Another individual to publicise India under Aurangzeb was the Neopolitan lawyer Giovanni Francesco Gemelli-Careri who in 1699 published the bestseller Giro Intorno al Mondo, an account of a 5 year trip across the world.

The arts

The Indian cultural icon the Taj Mahal is a witness to the diffusion of Italian techniques over the world. The Pietra dura (literally hard rocks), the decorative art of the Romans of inlaying polished stones to create images was used by the Moghuls who called it parchin kari and adapted it to native styles.

When it came to storytelling, Giovanni Boccaccio in as early as the 14th century included compiled stories found in Pandit Vishnu Sharma’s Panchatantra and the Hitopadesha.

It is well known that the Italian Neo realist style of the 20th century influenced Satyajit Ray who spurred the parallel cinema movement with his groundbreaking Pather Panchali.

Numbers and words

Leonardo Pisano aka Fibonacci, who is famous for his Fibonacci numbers where each number is the sum of the previous two numbers, in 1202 introduced the Hindu-Arabic numeral system known as Hindse in European mathematics. It was path-breaking.
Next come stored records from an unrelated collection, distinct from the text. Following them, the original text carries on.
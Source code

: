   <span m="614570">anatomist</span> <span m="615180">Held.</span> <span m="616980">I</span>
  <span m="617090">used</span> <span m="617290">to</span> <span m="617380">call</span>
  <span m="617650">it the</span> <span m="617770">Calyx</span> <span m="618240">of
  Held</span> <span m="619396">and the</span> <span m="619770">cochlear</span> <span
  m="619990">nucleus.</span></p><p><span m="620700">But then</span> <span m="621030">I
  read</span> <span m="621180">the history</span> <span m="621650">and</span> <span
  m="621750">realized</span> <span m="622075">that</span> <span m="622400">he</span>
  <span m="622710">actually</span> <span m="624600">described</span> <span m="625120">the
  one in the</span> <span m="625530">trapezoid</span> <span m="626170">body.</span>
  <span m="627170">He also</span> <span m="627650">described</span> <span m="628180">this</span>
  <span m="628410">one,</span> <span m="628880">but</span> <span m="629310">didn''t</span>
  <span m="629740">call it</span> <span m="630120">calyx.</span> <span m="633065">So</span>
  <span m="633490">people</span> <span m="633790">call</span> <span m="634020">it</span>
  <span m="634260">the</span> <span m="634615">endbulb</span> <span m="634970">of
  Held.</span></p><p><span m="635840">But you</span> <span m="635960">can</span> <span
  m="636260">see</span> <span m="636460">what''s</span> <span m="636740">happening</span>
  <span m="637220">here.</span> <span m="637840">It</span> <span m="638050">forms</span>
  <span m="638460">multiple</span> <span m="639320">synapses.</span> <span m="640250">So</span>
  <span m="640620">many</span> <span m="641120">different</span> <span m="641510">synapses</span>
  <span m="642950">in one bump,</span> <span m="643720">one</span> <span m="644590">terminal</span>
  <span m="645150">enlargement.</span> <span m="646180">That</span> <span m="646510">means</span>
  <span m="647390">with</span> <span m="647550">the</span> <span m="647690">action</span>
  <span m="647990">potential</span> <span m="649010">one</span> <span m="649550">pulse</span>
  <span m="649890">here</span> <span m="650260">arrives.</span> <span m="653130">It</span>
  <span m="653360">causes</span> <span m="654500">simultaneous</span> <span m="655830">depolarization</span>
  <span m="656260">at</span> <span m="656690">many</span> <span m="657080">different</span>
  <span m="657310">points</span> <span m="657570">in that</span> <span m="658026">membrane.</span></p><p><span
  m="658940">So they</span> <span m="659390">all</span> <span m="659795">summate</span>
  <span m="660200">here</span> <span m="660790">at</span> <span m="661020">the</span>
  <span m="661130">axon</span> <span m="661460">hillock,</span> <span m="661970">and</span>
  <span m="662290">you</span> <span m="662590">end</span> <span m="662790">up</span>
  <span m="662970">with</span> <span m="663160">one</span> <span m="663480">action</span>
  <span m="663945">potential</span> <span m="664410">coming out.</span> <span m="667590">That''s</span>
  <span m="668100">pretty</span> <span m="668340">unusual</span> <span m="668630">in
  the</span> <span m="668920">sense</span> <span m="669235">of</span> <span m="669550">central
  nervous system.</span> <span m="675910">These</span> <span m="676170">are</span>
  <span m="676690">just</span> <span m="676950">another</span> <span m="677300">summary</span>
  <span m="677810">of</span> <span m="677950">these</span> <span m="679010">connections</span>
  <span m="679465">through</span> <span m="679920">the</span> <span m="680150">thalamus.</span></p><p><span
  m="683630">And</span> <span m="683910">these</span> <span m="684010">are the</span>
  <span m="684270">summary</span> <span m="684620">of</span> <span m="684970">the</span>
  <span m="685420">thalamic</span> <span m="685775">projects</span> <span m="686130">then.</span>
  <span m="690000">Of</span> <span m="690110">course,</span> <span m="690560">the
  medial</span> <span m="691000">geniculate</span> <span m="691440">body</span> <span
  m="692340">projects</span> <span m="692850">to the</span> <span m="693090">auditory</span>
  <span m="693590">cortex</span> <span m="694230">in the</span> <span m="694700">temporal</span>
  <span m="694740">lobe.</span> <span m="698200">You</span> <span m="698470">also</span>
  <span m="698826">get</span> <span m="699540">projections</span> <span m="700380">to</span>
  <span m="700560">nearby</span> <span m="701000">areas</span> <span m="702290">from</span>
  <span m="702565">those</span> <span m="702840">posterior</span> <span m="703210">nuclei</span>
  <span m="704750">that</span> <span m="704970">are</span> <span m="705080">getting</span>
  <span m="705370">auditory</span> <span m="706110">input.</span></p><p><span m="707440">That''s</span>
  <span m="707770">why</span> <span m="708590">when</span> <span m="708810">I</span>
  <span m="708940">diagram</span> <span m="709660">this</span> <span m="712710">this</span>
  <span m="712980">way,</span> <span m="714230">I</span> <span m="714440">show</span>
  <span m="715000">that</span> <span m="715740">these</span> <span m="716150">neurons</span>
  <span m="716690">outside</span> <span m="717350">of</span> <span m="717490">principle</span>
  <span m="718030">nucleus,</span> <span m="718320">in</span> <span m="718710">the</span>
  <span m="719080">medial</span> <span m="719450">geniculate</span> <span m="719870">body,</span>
While Leibnitz and Newton were battling out over who invented Calculus after 1700. It was the 14th century Kerala school of astronomy and mathematics’ Madhava whose pioneering work in that field of Mathematics preceded Newton’s Method of Fluxions. It was postulated that the Jesuits in Kerala brought this knowledge to Europe.

Consider the Sanskrit and Italian words for
> God (deva/dio),
> snake (sarpa/serpe),
> seven (sapta/sette),
> eight (ashta/otto) and
> nine (nava/nove).

These intrigued Florentine merchant Filippo Sassetti in 1585. His observations unheeded at the time were ahead of the Indo-European family of languages, which would gain credence more than a century later. Sassetti who left Lisbon for India in 1582, died in Goa six years later.

And while Sassetti was pondering over language similarities, Galileo Galilei was attempting the Latin translation of Brahmagupta’s Brāhmasphuṭasiddhānta or as it was known in Arabic Sindhind, which  was the first book to mention the calculation with positive numbers, negative numbers and zero.

The art of war also saw the Italian touch with Jewish-Italian General Giovanni Battista Reuben Ventura, who fought under Napoleon, helped the Sikh empire by contributed to the organization of the infantry in the army of Ranjit Singh in the 19th century.